Load testing is not linear: a response time of 5 seconds on a server with half the capacity of the production server does not necessarily equate to a response time of 2.5 seconds in production.
Once you have as close a copy of the production environment as possible, keep in mind that it’s still a clean copy, which may not be realistic. If there are databases in production, how much data do they contain? The application server may respond differently when your test database is empty compared to when it must contend with gigabytes of data in the production database.
This is also the time to think about your load injectors. Will they be on-premises, or in the cloud? A good entry criterion is the availability of the machines in the right network and with the right tools installed.
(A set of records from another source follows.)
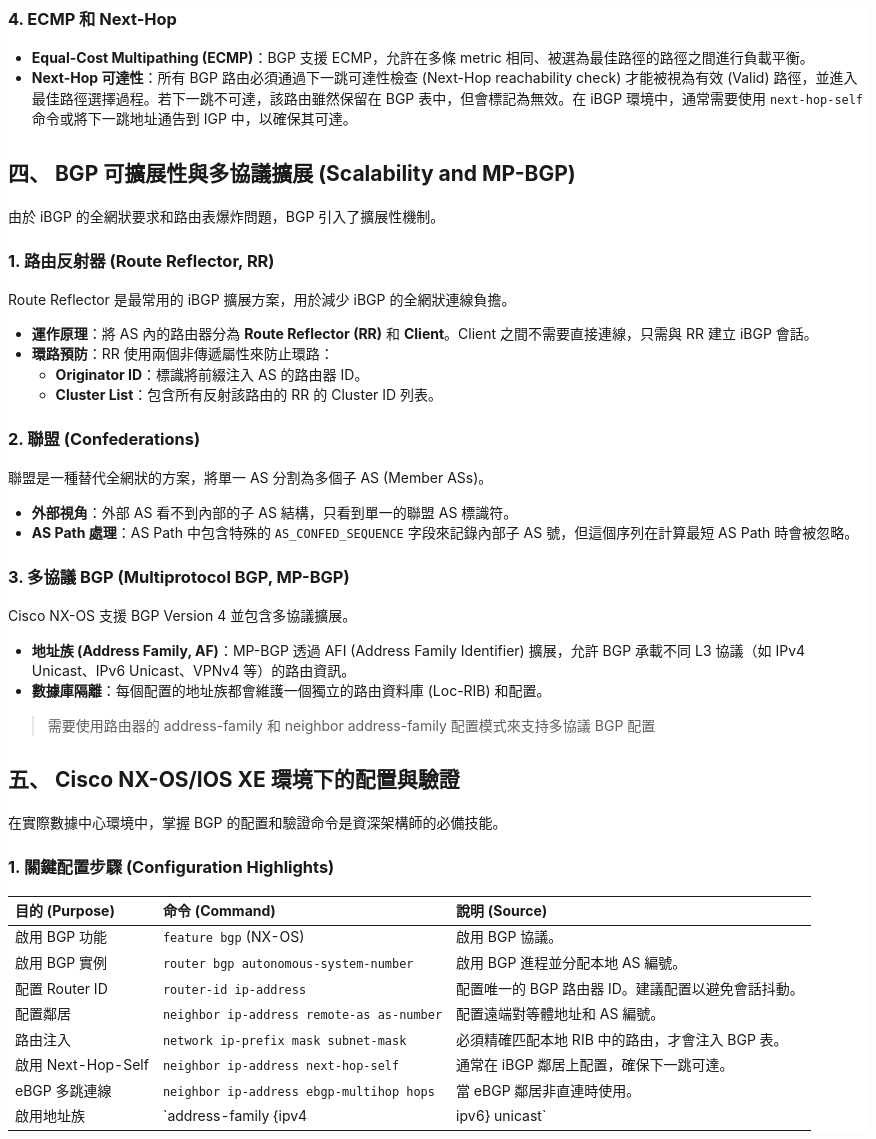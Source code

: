 ### 4. ECMP 和 Next-Hop

* **Equal-Cost Multipathing (ECMP)**：BGP 支援 ECMP，允許在多條 metric 相同、被選為最佳路徑的路徑之間進行負載平衡。
* **Next-Hop 可達性**：所有 BGP 路由必須通過下一跳可達性檢查 (Next-Hop reachability check) 才能被視為有效 (Valid) 路徑，並進入最佳路徑選擇過程。若下一跳不可達，該路由雖然保留在 BGP 表中，但會標記為無效。在 iBGP 環境中，通常需要使用 `next-hop-self` 命令或將下一跳地址通告到 IGP 中，以確保其可達。

## 四、 BGP 可擴展性與多協議擴展 (Scalability and MP-BGP)

由於 iBGP 的全網狀要求和路由表爆炸問題，BGP 引入了擴展性機制。

### 1. 路由反射器 (Route Reflector, RR)

Route Reflector 是最常用的 iBGP 擴展方案，用於減少 iBGP 的全網狀連線負擔。

* **運作原理**：將 AS 內的路由器分為 **Route Reflector (RR)** 和 **Client**。Client 之間不需要直接連線，只需與 RR 建立 iBGP 會話。
* **環路預防**：RR 使用兩個非傳遞屬性來防止環路：
  * **Originator ID**：標識將前綴注入 AS 的路由器 ID。
  * **Cluster List**：包含所有反射該路由的 RR 的 Cluster ID 列表。

### 2. 聯盟 (Confederations)

聯盟是一種替代全網狀的方案，將單一 AS 分割為多個子 AS (Member ASs)。

* **外部視角**：外部 AS 看不到內部的子 AS 結構，只看到單一的聯盟 AS 標識符。
* **AS Path 處理**：AS Path 中包含特殊的 `AS_CONFED_SEQUENCE` 字段來記錄內部子 AS 號，但這個序列在計算最短 AS Path 時會被忽略。

### 3. 多協議 BGP (Multiprotocol BGP, MP-BGP)

Cisco NX-OS 支援 BGP Version 4 並包含多協議擴展。

* **地址族 (Address Family, AF)**：MP-BGP 透過 AFI (Address Family Identifier) 擴展，允許 BGP 承載不同 L3 協議（如 IPv4 Unicast、IPv6 Unicast、VPNv4 等）的路由資訊。
* **數據庫隔離**：每個配置的地址族都會維護一個獨立的路由資料庫 (Loc-RIB) 和配置。

> 需要使用路由器的 address-family 和 neighbor address-family 配置模式來支持多協議 BGP 配置

## 五、 Cisco NX-OS/IOS XE 環境下的配置與驗證

在實際數據中心環境中，掌握 BGP 的配置和驗證命令是資深架構師的必備技能。

### 1. 關鍵配置步驟 (Configuration Highlights)

| 目的 (Purpose) | 命令 (Command) | 說明 (Source) |
| :--- | :--- | :--- |
| 啟用 BGP 功能 | `feature bgp` (NX-OS) | 啟用 BGP 協議。 |
| 啟用 BGP 實例 | `router bgp autonomous-system-number` | 啟用 BGP 進程並分配本地 AS 編號。 |
| 配置 Router ID | `router-id ip-address` | 配置唯一的 BGP 路由器 ID。建議配置以避免會話抖動。 |
| 配置鄰居 | `neighbor ip-address remote-as as-number` | 配置遠端對等體地址和 AS 編號。 |
| 路由注入 | `network ip-prefix mask subnet-mask` | 必須精確匹配本地 RIB 中的路由，才會注入 BGP 表。 |
| 啟用 Next-Hop-Self | `neighbor ip-address next-hop-self` | 通常在 iBGP 鄰居上配置，確保下一跳可達。 |
| eBGP 多跳連線 | `neighbor ip-address ebgp-multihop hops` | 當 eBGP 鄰居非直連時使用。 |
| 啟用地址族 | `address-family {ipv4 | ipv6} unicast` | 進入地址族模式，進行路由宣告和鄰居激活。 |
If you’re using commercial tools, license provisioning should be a criterion. What sort of capacity will your load testing scripts require?
Monitoring tools that you use during execution will also fall under environment criteria, but we’ll discuss that a little bit more in detail later.
Application Teams to Be Involved
Load testing is a team activity. When a load test involves multiple application teams, it’s important to request availability of key persons on those teams during the test. Often as load testers, we are seen as working independently, but the truth couldn’t be farther from that. Load testing is a team sport. We need support from:
- business analysts who will be able to tell us how things are expected to work and what the current priorities are
- developers whom we can consult when poorly performing code needs to be optimised
- functional testers who can show us how the application works
- DevOps engineers who can help us provision and monitor servers
and many more!
There should be a test schedule drafted with the input of all key resources.
Test data should be examined in conjunction with the determination of the key business processes to be tested. For example, if part of the requirements involves testing user logins, where will the user credentials come from?
In general, there are three ways to get test data:
1. Take it from production. One way to do this would be to take a copy of the production data and use it for your test environment. Note that you may have to scrub sensitive data (such as customer information or passwords) before you can do this. Email addresses should particularly be scrubbed and ideally replaced with a fake domain (such as “[email protected]”) in case there’s a chance that notifications are generated by the test itself that sends emails to real clients.
An advantage of this is that it’s more production-like and may expose issues with non-Latin characters, for example, that may not otherwise have been tested.
2. Inject records into the database. This can often be the easiest way to generate test data. Your friendly DBA can create a script to randomly or sequentially generate the data from the back-end.
3. Write a script to generate the data yourself. Sometimes neither of the first two options is feasible, and in those cases your only other recourse is to create the test data yourself. A disadvantage to this approach is that it will take more time to create the data before you can run your test, but an advantage is that it’s another functionality that you’ve scripted that can perhaps be included in the test suite.
When running a test that either requires a significant amount of data or consumes the data in the course of the test, it’s a good idea to take a backup of the relevant databases and create a restore point after the data has been created but before the test is executed. That way you can save some time by falling back to that restore point after the test so that the data is in a known state each time.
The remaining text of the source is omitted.